Esto abre la gran posibilidad de estar frente a un proceso electoral competitivo, donde será fundamental el lenguaje político, la capacidad de escuchar, entender el escenario y responder el reclamo ciudadano. Las redes sociales, independientemente de sean aprovechas de buena o de mala manera, han abierto el tema de discusión política mucho más amplio en la ciudadanía. Por lo cual más de crítica, más de debate y más se piensa. Quien capte la importancia de estos escenarios tendrá muchas más posibilidades del triunfo electoral.

Por lo cual ¿qué es lo que necesitamos escuchar de los candidatos para convencernos de su propuesta?

Es más que claro que no queremos información superflua, de la que mucho abunda en tiempos de campaña. No debe ser de interés saber cuántos kilómetros recorrió o a con cuántas personas hablo, ni el número de selfies, ni con quién comió o con quién se reunió.

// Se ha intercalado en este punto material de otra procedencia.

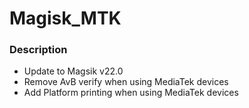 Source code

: # Magisk_MTK

### Description
- Update to Magsik v22.0
- Remove AvB verify when using MediaTek devices
- Add Platform printing when using MediaTek devices
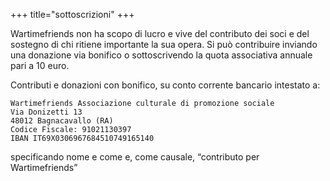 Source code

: +++
title="sottoscrizioni"
+++

Wartimefriends non ha scopo di lucro e vive del contributo dei soci e del sostegno di chi ritiene importante la sua opera.
Si può contribuire inviando una donazione via bonifico o sottoscrivendo la quota associativa annuale pari a 10 euro.

Contributi e donazioni con bonifico, su conto corrente bancario intestato a:

    Wartimefriends Associazione culturale di promozione sociale
    Via Donizetti 13
    48012 Bagnacavallo (RA)
    Codice Fiscale: 91021130397
    IBAN IT69X0306967684510749165140

specificando  nome e come e, come causale, “contributo per Wartimefriends”
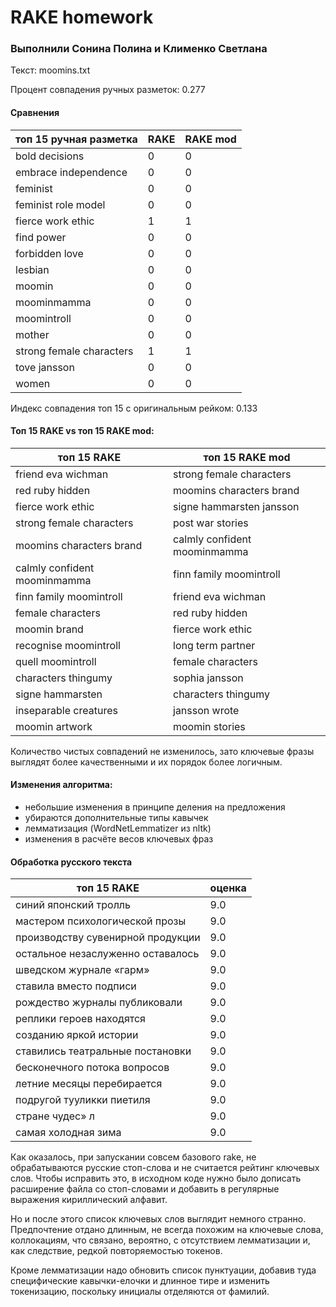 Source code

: # RAKE homework
### Выполнили Сонина Полина и Клименко Светлана

Текст: moomins.txt

Процент совпадения ручных разметок: 0.277


#### Сравнения

топ 15 ручная разметка | RAKE | RAKE mod
---------------------- | ---- | --------
bold decisions | 0 | 0
embrace independence | 0 | 0
feminist | 0 | 0
feminist role model | 0 | 0
fierce work ethic | 1 | 1
find power | 0 | 0
forbidden love | 0 | 0
lesbian | 0 | 0
moomin | 0 | 0
moominmamma | 0 | 0
moomintroll | 0 | 0
mother | 0 | 0
strong female characters | 1 | 1
tove jansson | 0 | 0
women | 0 | 0

Индекс совпадения топ 15 с оригинальным рейком: 0.133

#### Топ 15 RAKE vs топ 15 RAKE mod:

топ 15 RAKE | топ 15 RAKE mod
----------- | ---------------
friend eva wichman | strong female characters
red ruby hidden | moomins characters brand
fierce work ethic | signe hammarsten jansson
strong female characters | post war stories
moomins characters brand | calmly confident moominmamma
calmly confident moominmamma | finn family moomintroll
finn family moomintroll | friend eva wichman
female characters | red ruby hidden
moomin brand | fierce work ethic
recognise moomintroll | long term partner
quell moomintroll | female characters
characters thingumy | sophia jansson
signe hammarsten | characters thingumy
inseparable creatures | jansson wrote
moomin artwork | moomin stories

Количество чистых совпадений не изменилось, зато ключевые фразы выглядят более качественными и их порядок более логичным.


#### Изменения алгоритма:
- небольшие изменения в принципе деления на предложения
- убираются дополнительные типы кавычек
- лемматизация (WordNetLemmatizer из nltk)
- изменения в расчёте весов ключевых фраз

#### Обработка русского текста

топ 15 RAKE | оценка
------------|-------
синий японский тролль | 9.0
мастером психологической прозы | 9.0
производству сувенирной продукции | 9.0
остальное незаслуженно оставалось | 9.0
шведском журнале «гарм» | 9.0
ставила вместо подписи | 9.0
рождество журналы публиковали | 9.0
реплики героев находятся | 9.0
созданию яркой истории | 9.0
ставились театральные постановки | 9.0
бесконечного потока вопросов | 9.0
летние месяцы перебирается | 9.0
подругой тууликки пиетиля | 9.0
стране чудес» л | 9.0
самая холодная зима | 9.0

Как оказалось, при запускании совсем базового rake, не обрабатываются русские стоп-слова и не считается рейтинг ключевых слов. 
Чтобы исправить это, в исходном коде нужно было дописать расширение файла со стоп-словами и добавить в регулярные выражения кириллический алфавит. 

Но и после этого список ключевых слов выглядит немного странно. Предпочтение отдано длинным, не всегда похожим на ключевые слова, коллокациям, что связано, вероятно, с отсутствием лемматизации и, как следствие, редкой повторяемостью токенов. 

Кроме лемматизации надо обновить список пунктуации, добавив туда специфические кавычки-елочки и длинное тире и изменить токенизацию, поскольку инициалы отделяются от фамилий.
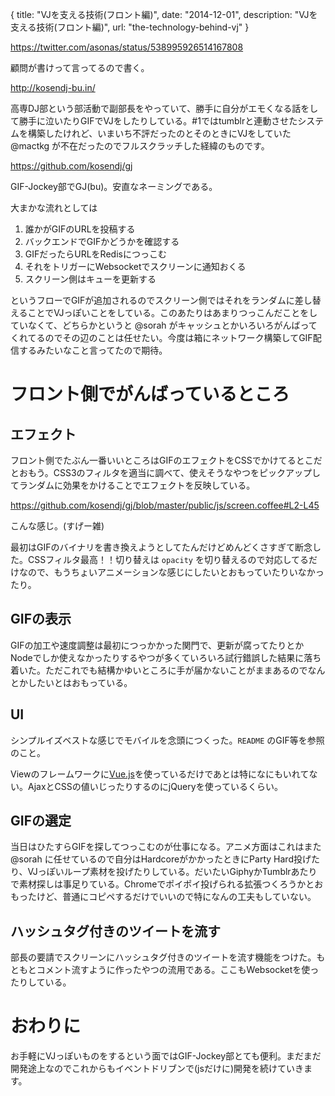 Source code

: {
  title: "VJを支える技術(フロント編)",
  date: "2014-12-01",
  description: "VJを支える技術(フロント編)",
  url: "the-technology-behind-vj"
}

https://twitter.com/asonas/status/538995926514167808

顧問が書けって言ってるので書く。

http://kosendj-bu.in/

高専DJ部という部活動で副部長をやっていて、勝手に自分がエモくなる話をして勝手に泣いたりGIFでVJをしたりしている。#1ではtumblrと連動させたシステムを構築したけれど、いまいち不評だったのとそのときにVJをしていた　@mactkg が不在だったのでフルスクラッチした経緯のものです。

https://github.com/kosendj/gj

GIF-Jockey部でGJ(bu)。安直なネーミングである。

大まかな流れとしては

1. 誰かがGIFのURLを投稿する
2. バックエンドでGIFかどうかを確認する
3. GIFだったらURLをRedisにつっこむ
4. それをトリガーにWebsocketでスクリーンに通知おくる
5. スクリーン側はキューを更新する

というフローでGIFが追加されるのでスクリーン側ではそれをランダムに差し替えることでVJっぽいことをしている。このあたりはあまりつっこんだことをしていなくて、どちらかというと @sorah がキャッシュとかいろいろがんばってくれてるのでその辺のことは任せたい。今度は箱にネットワーク構築してGIF配信するみたいなこと言ってたので期待。

# フロント側でがんばっているところ

## エフェクト

フロント側でたぶん一番いいところはGIFのエフェクトをCSSでかけてるとこだとおもう。CSS3のフィルタを適当に調べて、使えそうなやつをピックアップしてランダムに効果をかけることでエフェクトを反映している。

https://github.com/kosendj/gj/blob/master/public/js/screen.coffee#L2-L45

こんな感じ。(すげー雑)

最初はGIFのバイナリを書き換えようとしてたんだけどめんどくさすぎて断念した。CSSフィルタ最高！！切り替えは `opacity` を切り替えるので対応してるだけなので、もうちょいアニメーションな感じにしたいとおもっていたりいなかったり。

## GIFの表示

GIFの加工や速度調整は最初につっかかった関門で、更新が腐ってたりとかNodeでしか使えなかったりするやつが多くていろいろ試行錯誤した結果[<x-gif>](http://geelen.github.io/x-gif)に落ち着いた。ただこれでも結構かゆいところに手が届かないことがままあるのでなんとかしたいとはおもっている。

## UI

シンプルイズベストな感じでモバイルを念頭につくった。`README` のGIF等を参照のこと。

Viewのフレームワークに[Vue.js](http://vuejs.org/)を使っているだけであとは特になにもいれてない。AjaxとCSSの値いじったりするのにjQueryを使っているくらい。

## GIFの選定

当日はひたすらGIFを探してつっこむのが仕事になる。アニメ方面はこれはまた @sorah に任せているので自分はHardcoreがかかったときにParty Hard投げたり、VJっぽいループ素材を投げたりしている。だいたいGiphyかTumblrあたりで素材探しは事足りている。Chromeでポイポイ投げられる拡張つくろうかとおもったけど、普通にコピペするだけでいいので特になんの工夫もしていない。

## ハッシュタグ付きのツイートを流す

部長の要請でスクリーンにハッシュタグ付きのツイートを流す機能をつけた。もともとコメント流すように作ったやつの流用である。ここもWebsocketを使ったりしている。

# おわりに

お手軽にVJっぽいものをするという面ではGIF-Jockey部とても便利。まだまだ開発途上なのでこれからもイベントドリブンで(jsだけに)開発を続けていきます。
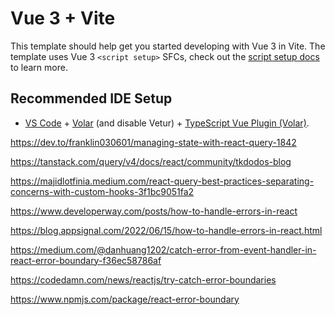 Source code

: # Vue 3 + Vite

This template should help get you started developing with Vue 3 in Vite. The template uses Vue 3 `<script setup>` SFCs, check out the [script setup docs](https://v3.vuejs.org/api/sfc-script-setup.html#sfc-script-setup) to learn more.

## Recommended IDE Setup

- [VS Code](https://code.visualstudio.com/) + [Volar](https://marketplace.visualstudio.com/items?itemName=Vue.volar) (and disable Vetur) + [TypeScript Vue Plugin (Volar)](https://marketplace.visualstudio.com/items?itemName=Vue.vscode-typescript-vue-plugin).


<!-- https://blog.bitsrc.io/react-error-handling-and-logging-best-practices-4444c57cd666

https://engineering.udacity.com/handling-errors-like-a-pro-in-typescript-d7a314ad4991

https://blog.appsignal.com/2022/06/15/how-to-handle-errors-in-react.html

https://upmostly.com/tutorials/a-guide-to-effective-error-handling-in-react

https://www.smashingmagazine.com/2020/06/react-error-handling-reporting-error-boundary-sentry/

https://www.developerway.com/posts/how-to-handle-errors-in-react

https://engineering.udacity.com/handling-errors-like-a-pro-in-typescript-d7a314ad4991

https://www.loggly.com/blog/best-practices-for-client-side-logging-and-error-handling-in-react/

https://www.npmjs.com/package/typescript-logging -->

https://dev.to/franklin030601/managing-state-with-react-query-1842

https://tanstack.com/query/v4/docs/react/community/tkdodos-blog

https://majidlotfinia.medium.com/react-query-best-practices-separating-concerns-with-custom-hooks-3f1bc9051fa2

https://www.developerway.com/posts/how-to-handle-errors-in-react

https://blog.appsignal.com/2022/06/15/how-to-handle-errors-in-react.html

https://medium.com/@danhuang1202/catch-error-from-event-handler-in-react-error-boundary-f36ec58786af

https://codedamn.com/news/reactjs/try-catch-error-boundaries

https://www.npmjs.com/package/react-error-boundary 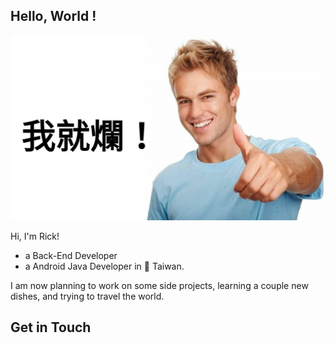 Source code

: ## Hello, World ! 

![I m Banner](./banner/imBanner.jpg)


Hi, I'm Rick! 
- a Back-End Developer
- a Android Java Developer
 in 🌁 Taiwan. 

I am now planning to work on some side projects, learning a couple new dishes, and trying to travel the world.
## Get in Touch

La agenda de discusión se debería enfocarse a la propuesta, qué, cómo, con qué recursos y para cuándo se piensa dar cumplimiento a lo que se plantea como propuestas para solucionar los problemas de los mexicanos. Prometer es fácil, lo complicado es cumplir.

En una justa valoración hay situaciones que han mejorado en el quehacer político, tanto a nivel federal como estatal. Pero también hay aspectos que no logran consolidar un adecuado desarrollo y fortalecimiento de la calidad de vida y bienestar de los mexicanos.

No hemos visto las bondades de las reformas estructurales que nos prometieron. Tampoco vemos una mejoría en la seguridad pública y jurídica. Estamos dudando de la viabilidad de las instituciones. Nos quejamos del lastre de la burocracia que encarece presupuestos y dificulta la tramitología. Vemos como se nos quita mucho por impuestos y tenemos los mismos servicios públicos mediocres e ineficientes para garantizar la satisfacción de las necesidades sociales, familiares y comunitarias. Tema aparte los gobernadores que se han servido del poder para enriquecerse

No podemos analizar a los candidatos sin englobarlos a todos dentro de los problemas y el contexto descrito.

En la Constitución Política mexicana se establece que para la organización de la nación existe un solo Poder Suprema de la Federación, que para su ejercicio se divide en tres organismos de estado: el poder ejecutivo, el poder legislativo y el poder judicial.

Cuando estamos eligiendo tanto al presidente, al Congreso de la Unión – diputados y senadores -, en nuestro particular caso gobernador, los diputados locales y los presidentes municipales, cargamos una gran responsabilidad de elegir bien. Es el futuro inmediato lo que se juega. En el análisis de la decisión hay varios aspectos a considerar y evaluar. Algo que insisto, sin menospreciar a ningún hombre, el asunto va más allá del nombre.